So if you come up with a string of adjectives and it doesn’t sound right, just change the order so it sounds right. Make things that go together go together. Do not start overthinking it: don’t say “this one must go before that one because that is more common or more essential,” as is a common explanation for the ordering. Go with what sounds right. Afterwards, you can use that as interesting data to tell you what you see as more essential, but do not arrange the order by asking yourself which is more essential, because you could be wrong. For instance, we would all say big red building and not red big building, even though the building can be repainted more easily than it can have its size changed. And yet even that order can be changed in some circumstances: for instance, we use little closer to the noun to express an attitude towards it: I’m not gonna drive that purple little car of yours all over town communicates something not altogether the same as I’m not gonna drive that little purple car of yours all over town.

The number one thing we should learn from this, then, is that in general people aren’t fully aware of how their language works and yet they make it work, and when people start trying to analyze it and come up with prescriptions they very often miss things and get things wrong. The most poplar grammatical cudgels are based on thick-headed simple-minded misunderstandings of how and why we do things, and on grotesque overapplication of rules. That’s why they’re used as cudgels: not everyone follows them because they aren’t real rules, they’re made up.

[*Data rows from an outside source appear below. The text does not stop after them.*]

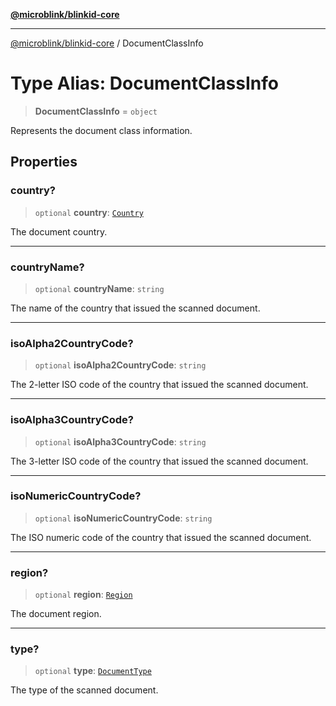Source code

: [**@microblink/blinkid-core**](../README.md)

***

[@microblink/blinkid-core](../README.md) / DocumentClassInfo

# Type Alias: DocumentClassInfo

> **DocumentClassInfo** = `object`

Represents the document class information.

## Properties

### country?

> `optional` **country**: [`Country`](Country.md)

The document country.

***

### countryName?

> `optional` **countryName**: `string`

The name of the country that issued the scanned document.

***

### isoAlpha2CountryCode?

> `optional` **isoAlpha2CountryCode**: `string`

The 2-letter ISO code of the country that issued the scanned document.

***

### isoAlpha3CountryCode?

> `optional` **isoAlpha3CountryCode**: `string`

The 3-letter ISO code of the country that issued the scanned document.

***

### isoNumericCountryCode?

> `optional` **isoNumericCountryCode**: `string`

The ISO numeric code of the country that issued the scanned document.

***

### region?

> `optional` **region**: [`Region`](Region.md)

The document region.

***

### type?

> `optional` **type**: [`DocumentType`](DocumentType.md)

The type of the scanned document.
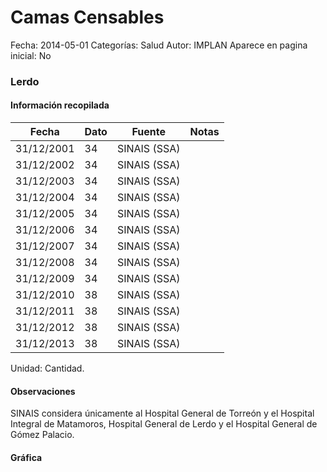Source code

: Camas Censables
=====

Fecha: 2014-05-01
Categorías: Salud
Autor: IMPLAN
Aparece en pagina inicial: No

### Lerdo

<!-- break -->

#### Información recopilada

<table class="table table-hover table-bordered matriz">
  <thead>
    <tr><th>Fecha</th><th>Dato</th><th>Fuente</th><th>Notas</th></tr>
  </thead>
  <tbody>
    <tr><td class="centrado">31/12/2001</td><td class="derecha">34</td><td>SINAIS (SSA)</td><td></td></tr>
    <tr><td class="centrado">31/12/2002</td><td class="derecha">34</td><td>SINAIS (SSA)</td><td></td></tr>
    <tr><td class="centrado">31/12/2003</td><td class="derecha">34</td><td>SINAIS (SSA)</td><td></td></tr>
    <tr><td class="centrado">31/12/2004</td><td class="derecha">34</td><td>SINAIS (SSA)</td><td></td></tr>
    <tr><td class="centrado">31/12/2005</td><td class="derecha">34</td><td>SINAIS (SSA)</td><td></td></tr>
    <tr><td class="centrado">31/12/2006</td><td class="derecha">34</td><td>SINAIS (SSA)</td><td></td></tr>
    <tr><td class="centrado">31/12/2007</td><td class="derecha">34</td><td>SINAIS (SSA)</td><td></td></tr>
    <tr><td class="centrado">31/12/2008</td><td class="derecha">34</td><td>SINAIS (SSA)</td><td></td></tr>
    <tr><td class="centrado">31/12/2009</td><td class="derecha">34</td><td>SINAIS (SSA)</td><td></td></tr>
    <tr><td class="centrado">31/12/2010</td><td class="derecha">38</td><td>SINAIS (SSA)</td><td></td></tr>
    <tr><td class="centrado">31/12/2011</td><td class="derecha">38</td><td>SINAIS (SSA)</td><td></td></tr>
    <tr><td class="centrado">31/12/2012</td><td class="derecha">38</td><td>SINAIS (SSA)</td><td></td></tr>
    <tr><td class="centrado">31/12/2013</td><td class="derecha">38</td><td>SINAIS (SSA)</td><td></td></tr>
  </tbody>
</table>

Unidad: Cantidad.

#### Observaciones

SINAIS considera únicamente al Hospital General de Torreón y el Hospital Integral de Matamoros, Hospital General de Lerdo y el Hospital General de Gómez Palacio.

#### Gráfica

<div id="Morrishdebbosf" class="grafica"></div>
  <script>
  new Morris.Line({
    element: 'Morrishdebbosf',
    data: [
      { fecha: '2001-12-31', dato: 34 },
      { fecha: '2002-12-31', dato: 34 },
      { fecha: '2003-12-31', dato: 34 },
      { fecha: '2004-12-31', dato: 34 },
      { fecha: '2005-12-31', dato: 34 },
      { fecha: '2006-12-31', dato: 34 },
      { fecha: '2007-12-31', dato: 34 },
      { fecha: '2008-12-31', dato: 34 },
      { fecha: '2009-12-31', dato: 34 },
      { fecha: '2010-12-31', dato: 38 },
      { fecha: '2011-12-31', dato: 38 },
      { fecha: '2012-12-31', dato: 38 },
      { fecha: '2013-12-31', dato: 38 }
    ],
    xkey: 'fecha',
    ykeys: ['dato'],
    labels: ['Dato'],
    lineColors: ['#FF5B02'],
    xLabelFormat: function(d) {
      return d.getDate()+'/'+(d.getMonth()+1)+'/'+d.getFullYear();
    },
    dateFormat: function (ts) {
      var d = new Date(ts);
      return d.getDate() + '/' + (d.getMonth() + 1) + '/' + d.getFullYear();
    }
  });
  </script>
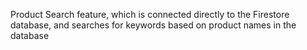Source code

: Product Search feature, which is connected directly to the Firestore database, and searches for keywords based on product names in the database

Mistrust imposed rules, especially inflexible ones. You’ve been using English your whole life. If someone tells you that something that sounds right to you is wrong, and that something that sounds odd to you is right, they’re probably just wrong. And if your analysis tells you that a sentence that sounds awkward to you is right while one that sounds good is wrong, question your analysis. If you love the language and want to understand how it works and use it effectively, engage in explanation-seeking behaviour, not rule-seeking behaviour.

About this sentence that you’re reading

Originally published in Active Voice, the magazine of the Editors’ Association of Canada

About this sentence that you’re reading…

Should that be “About this sentence, which you’re reading”? After all, you’re not reading any other sentence, are you? So it’s not restrictive, so it must be non-restrictive, meaning it should have a comma and use which. Right?

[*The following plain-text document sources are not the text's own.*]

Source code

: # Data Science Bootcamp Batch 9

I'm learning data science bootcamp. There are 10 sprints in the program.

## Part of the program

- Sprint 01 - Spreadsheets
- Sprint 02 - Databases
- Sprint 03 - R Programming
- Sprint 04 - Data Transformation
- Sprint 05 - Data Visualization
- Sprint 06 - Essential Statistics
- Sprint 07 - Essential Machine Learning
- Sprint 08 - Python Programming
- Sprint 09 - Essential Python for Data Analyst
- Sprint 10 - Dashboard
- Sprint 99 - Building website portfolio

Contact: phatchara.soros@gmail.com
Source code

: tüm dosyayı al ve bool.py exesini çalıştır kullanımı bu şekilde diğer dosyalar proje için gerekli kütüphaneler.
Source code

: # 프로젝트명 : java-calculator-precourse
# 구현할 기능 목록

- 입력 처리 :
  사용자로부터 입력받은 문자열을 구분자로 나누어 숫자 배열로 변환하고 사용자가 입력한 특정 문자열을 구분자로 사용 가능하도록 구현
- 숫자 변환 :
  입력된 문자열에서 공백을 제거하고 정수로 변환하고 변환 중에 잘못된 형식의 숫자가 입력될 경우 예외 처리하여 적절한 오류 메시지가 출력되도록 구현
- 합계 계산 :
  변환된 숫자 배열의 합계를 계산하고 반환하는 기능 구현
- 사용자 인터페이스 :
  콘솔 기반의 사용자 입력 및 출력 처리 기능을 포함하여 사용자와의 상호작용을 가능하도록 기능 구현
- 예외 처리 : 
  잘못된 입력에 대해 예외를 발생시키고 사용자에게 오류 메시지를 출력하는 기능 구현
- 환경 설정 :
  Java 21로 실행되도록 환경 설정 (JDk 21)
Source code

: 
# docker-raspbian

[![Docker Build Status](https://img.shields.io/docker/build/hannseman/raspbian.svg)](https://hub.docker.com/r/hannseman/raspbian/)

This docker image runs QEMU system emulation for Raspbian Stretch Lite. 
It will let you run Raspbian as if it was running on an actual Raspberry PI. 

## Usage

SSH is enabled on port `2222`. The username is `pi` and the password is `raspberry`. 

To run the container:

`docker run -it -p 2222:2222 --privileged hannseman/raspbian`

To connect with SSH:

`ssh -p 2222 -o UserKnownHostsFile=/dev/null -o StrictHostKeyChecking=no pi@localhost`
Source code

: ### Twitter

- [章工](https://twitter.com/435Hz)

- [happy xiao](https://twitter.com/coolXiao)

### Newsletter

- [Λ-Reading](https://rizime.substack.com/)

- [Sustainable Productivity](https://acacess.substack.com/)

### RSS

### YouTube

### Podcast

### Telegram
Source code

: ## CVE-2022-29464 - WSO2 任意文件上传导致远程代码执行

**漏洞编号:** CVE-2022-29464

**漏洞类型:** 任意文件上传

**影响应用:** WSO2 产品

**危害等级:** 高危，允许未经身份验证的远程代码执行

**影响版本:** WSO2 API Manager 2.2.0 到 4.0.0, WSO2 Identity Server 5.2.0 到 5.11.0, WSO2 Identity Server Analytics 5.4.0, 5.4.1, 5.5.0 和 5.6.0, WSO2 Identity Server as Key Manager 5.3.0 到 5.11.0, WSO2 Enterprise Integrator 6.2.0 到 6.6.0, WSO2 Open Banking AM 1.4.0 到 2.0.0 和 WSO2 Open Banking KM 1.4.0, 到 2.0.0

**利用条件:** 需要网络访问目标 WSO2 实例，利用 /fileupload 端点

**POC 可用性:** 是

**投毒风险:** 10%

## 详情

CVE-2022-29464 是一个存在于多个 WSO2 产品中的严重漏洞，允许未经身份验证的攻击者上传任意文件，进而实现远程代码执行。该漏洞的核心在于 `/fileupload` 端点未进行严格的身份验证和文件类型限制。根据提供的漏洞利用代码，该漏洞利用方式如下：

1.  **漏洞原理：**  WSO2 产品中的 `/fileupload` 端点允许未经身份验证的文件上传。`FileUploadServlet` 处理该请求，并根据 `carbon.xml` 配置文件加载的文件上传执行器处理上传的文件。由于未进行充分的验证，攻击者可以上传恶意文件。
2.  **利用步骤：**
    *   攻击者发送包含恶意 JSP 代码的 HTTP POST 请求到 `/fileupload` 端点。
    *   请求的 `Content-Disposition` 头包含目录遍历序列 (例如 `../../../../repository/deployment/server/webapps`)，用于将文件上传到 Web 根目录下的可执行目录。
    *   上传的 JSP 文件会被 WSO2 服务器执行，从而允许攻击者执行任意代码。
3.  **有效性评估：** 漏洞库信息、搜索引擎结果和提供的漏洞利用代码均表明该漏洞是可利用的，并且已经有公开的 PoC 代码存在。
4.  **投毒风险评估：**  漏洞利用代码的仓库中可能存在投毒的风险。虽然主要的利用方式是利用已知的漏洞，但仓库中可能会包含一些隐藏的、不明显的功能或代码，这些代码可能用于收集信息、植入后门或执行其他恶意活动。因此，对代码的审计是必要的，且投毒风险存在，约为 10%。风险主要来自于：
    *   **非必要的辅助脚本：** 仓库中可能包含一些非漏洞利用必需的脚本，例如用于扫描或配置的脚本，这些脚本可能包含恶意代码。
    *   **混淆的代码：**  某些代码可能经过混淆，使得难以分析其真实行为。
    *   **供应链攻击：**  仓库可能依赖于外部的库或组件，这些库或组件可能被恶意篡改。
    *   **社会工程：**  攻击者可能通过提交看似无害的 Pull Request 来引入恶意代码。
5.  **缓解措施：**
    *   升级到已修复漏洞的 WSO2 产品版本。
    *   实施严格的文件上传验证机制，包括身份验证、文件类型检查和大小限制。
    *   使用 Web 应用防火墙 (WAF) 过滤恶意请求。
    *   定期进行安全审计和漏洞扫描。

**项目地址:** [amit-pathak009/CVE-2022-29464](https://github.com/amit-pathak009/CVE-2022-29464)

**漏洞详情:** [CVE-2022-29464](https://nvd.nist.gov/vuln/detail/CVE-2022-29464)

I was talking to my wife Aina and a friend about this the other day…

What?

What do you mean, how many wives do I have? Look, if I set it off in commas, it would be “I was talking to my wife, Aina, and a friend about this the other day,” and you would be saying “So that’s three people? Who’s your wife if not Aina?”

Since you’re an editor, you’ve heard of restrictive and nonrestrictive clauses. A nonrestrictive clause is like a little Santa Claus in the sentence: it gives the reader a gift, with a comma or two as tiny ribbons.

The cakes are served warm.

The cakes, which are kept in the refrigerator but carried under the waiters’ arms, are served warm.

The sentence would be coherent without it, but it’s there as a special bonus of information. It’s also called a nonrestrictive relative, which works because it’s not really Santa Claus giving you gifts, it’s your relatives. (The rules apply similarly to non-clause modifiers as well, such as the name of my wife, Aina.)

A restrictive clause or relative (or modifier) is like your aunt who says “I’m giving you anything you want as long as it’s this sweater!” It no sooner gives than it starts to take away.

The tea is served cold.

The tea that is carried by Pat is served cold; the tea that is carried by Alex is served warm.

But where there is a Claus, there may be a Grinch. What is a restrictive Grinch? It’s one of those people who carp at things that are perfectly clear to reasonable people. Consider:

He went to a famous school called Eton.

The restrictive Grinch might say “Oh, so there are multiple famous schools called Eton?” In fact, the sentence does not necessarily imply that there are multiple famous schools called Eton (although it does imply that there are multiple famous schools), and ambiguity is not automatically a grammatical error – although it can be worth avoiding… when a reasonable person might reasonably misread it, or when too many people might deliberately (and unreasonably) misread it for their own entertainment.

Reasonableness is important. Communication normally (outside of contracts and courts of law) depends on people being reasonable. We make inferences on the basis of what’s reasonable, given our knowledge of the world. If we have some new data, such as a sentence,* and we choose among different interpretations on the basis of what we already know to be the case, we’re using a loose form of Bayesian inference.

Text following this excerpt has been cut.